In the last year or two, I have been extremely disappointed in how Oracle products are built and how they work. All of Oracle's products are tied to the database product line. You look at their JMS implementation, their PL/SQL based web services, their ESB which is tied to their database, etc., and etc. Oracle is doing the same thing as Microsoft did. As Microsoft tied their products to their operating system, we see that Oracle is currently tying their products to the database. If I were a CIO or the CTO, I wouldn't buy anything from Oracle other than their relational database products.

Unlike Microsoft, IBM sells their products for an extremely high price. Their products work well, unfortunately I wouldn't trust IBM since their business practices are questionable.

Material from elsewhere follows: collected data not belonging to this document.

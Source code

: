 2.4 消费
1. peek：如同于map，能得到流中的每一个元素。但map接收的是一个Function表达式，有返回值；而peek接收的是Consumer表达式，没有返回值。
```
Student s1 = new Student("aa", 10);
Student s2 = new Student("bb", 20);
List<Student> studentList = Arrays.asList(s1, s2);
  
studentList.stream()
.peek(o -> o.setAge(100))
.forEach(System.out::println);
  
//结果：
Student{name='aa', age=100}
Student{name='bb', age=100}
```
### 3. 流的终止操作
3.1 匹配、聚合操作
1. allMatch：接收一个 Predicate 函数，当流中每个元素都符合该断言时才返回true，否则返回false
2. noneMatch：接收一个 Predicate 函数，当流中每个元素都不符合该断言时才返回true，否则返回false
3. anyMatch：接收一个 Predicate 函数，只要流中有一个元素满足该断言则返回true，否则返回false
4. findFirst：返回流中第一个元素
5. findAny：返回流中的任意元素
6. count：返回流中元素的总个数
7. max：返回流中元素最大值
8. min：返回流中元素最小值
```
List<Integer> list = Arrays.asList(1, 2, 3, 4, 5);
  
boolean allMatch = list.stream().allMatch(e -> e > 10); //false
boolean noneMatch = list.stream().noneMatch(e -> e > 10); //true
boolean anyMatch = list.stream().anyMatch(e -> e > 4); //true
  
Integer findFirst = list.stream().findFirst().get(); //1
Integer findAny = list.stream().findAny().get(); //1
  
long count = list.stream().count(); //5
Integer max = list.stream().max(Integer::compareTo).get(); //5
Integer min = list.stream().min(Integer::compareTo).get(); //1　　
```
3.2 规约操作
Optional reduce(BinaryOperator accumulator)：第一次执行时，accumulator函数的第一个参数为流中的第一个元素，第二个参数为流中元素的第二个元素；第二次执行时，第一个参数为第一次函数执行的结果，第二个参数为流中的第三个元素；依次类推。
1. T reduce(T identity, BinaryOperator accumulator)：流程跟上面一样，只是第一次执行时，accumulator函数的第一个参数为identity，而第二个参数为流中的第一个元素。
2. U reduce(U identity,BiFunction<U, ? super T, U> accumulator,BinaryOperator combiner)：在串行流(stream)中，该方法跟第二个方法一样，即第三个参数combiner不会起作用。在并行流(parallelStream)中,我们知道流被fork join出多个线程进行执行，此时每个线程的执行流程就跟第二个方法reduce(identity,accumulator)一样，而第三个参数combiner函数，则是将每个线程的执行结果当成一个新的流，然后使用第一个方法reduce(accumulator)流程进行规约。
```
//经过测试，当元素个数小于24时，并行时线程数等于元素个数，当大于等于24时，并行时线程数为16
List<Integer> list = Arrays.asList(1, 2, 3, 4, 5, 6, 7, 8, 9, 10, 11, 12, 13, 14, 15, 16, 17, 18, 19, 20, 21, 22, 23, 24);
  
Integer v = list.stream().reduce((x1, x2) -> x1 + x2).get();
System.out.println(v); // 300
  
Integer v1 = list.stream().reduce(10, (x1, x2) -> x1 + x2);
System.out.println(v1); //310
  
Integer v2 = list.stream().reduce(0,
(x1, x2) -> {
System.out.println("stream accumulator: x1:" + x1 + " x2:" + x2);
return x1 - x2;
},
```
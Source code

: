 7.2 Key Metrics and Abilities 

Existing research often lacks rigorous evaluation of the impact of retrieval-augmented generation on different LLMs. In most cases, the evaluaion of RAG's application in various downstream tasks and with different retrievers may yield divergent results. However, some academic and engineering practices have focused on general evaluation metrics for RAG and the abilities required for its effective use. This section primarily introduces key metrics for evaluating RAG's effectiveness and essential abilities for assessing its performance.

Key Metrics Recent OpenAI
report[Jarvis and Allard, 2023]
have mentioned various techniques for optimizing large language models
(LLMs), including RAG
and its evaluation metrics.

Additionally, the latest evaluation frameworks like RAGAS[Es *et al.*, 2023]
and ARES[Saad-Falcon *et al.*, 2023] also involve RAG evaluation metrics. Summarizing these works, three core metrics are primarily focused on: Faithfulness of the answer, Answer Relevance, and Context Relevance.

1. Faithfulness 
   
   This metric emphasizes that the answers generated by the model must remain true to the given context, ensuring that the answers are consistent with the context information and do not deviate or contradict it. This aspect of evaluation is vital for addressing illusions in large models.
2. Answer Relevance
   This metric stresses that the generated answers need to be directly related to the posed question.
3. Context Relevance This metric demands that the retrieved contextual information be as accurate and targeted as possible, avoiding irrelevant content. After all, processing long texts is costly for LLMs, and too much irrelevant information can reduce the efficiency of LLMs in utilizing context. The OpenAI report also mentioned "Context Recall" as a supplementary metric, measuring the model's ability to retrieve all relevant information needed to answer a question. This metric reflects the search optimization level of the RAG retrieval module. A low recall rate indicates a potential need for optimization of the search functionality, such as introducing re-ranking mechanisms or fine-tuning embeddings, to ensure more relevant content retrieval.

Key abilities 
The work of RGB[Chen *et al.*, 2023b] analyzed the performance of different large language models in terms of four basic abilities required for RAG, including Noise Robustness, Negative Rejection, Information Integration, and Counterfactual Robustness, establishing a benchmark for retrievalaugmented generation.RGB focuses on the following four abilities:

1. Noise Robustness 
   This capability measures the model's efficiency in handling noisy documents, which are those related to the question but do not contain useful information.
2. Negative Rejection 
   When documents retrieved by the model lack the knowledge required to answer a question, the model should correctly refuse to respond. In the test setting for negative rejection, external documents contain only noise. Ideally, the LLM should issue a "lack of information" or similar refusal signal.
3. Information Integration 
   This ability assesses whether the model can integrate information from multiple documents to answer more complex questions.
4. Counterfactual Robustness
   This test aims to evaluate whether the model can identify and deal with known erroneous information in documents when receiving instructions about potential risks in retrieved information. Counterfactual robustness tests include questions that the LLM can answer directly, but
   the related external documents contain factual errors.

The biggest competition for Microsoft is Google. I am still wondering what is Google. Google sells online advertising, they have a search appliance and bunch of software products which are good but they don't address any core requirement. They seem to create a buzz on how they market their products. For instance, remember how they created a buzz for their email capability. They gave email accounts via email invites which created a buzz. They are geniuses in viral marketing but they really don't have a product. What I mean by a product, if I were to liquidate Google then what would I sell. Their search technology, their online software and their advertising business and now their mobile software. According my sources in US Department of Justice, Google's Android software is currently used by alot hackers to hack into mobile phone. Things like this make wonder...Is Google really out there to improve our lives or just market themselves a higher profit margin.

Yahoo! - I like Yahoo!. I have been a loyal customer of Yahoo! from 1996. They categorize and sell information, information products and more. I really like their stuff and their product might suffer a little when Microsoft buys them but I would rather see Microsoft buy them than Google beat them.

In conclusion, I still prefer open source technologies but I now also appreciate the value of Microsoft. They are not that bad after all.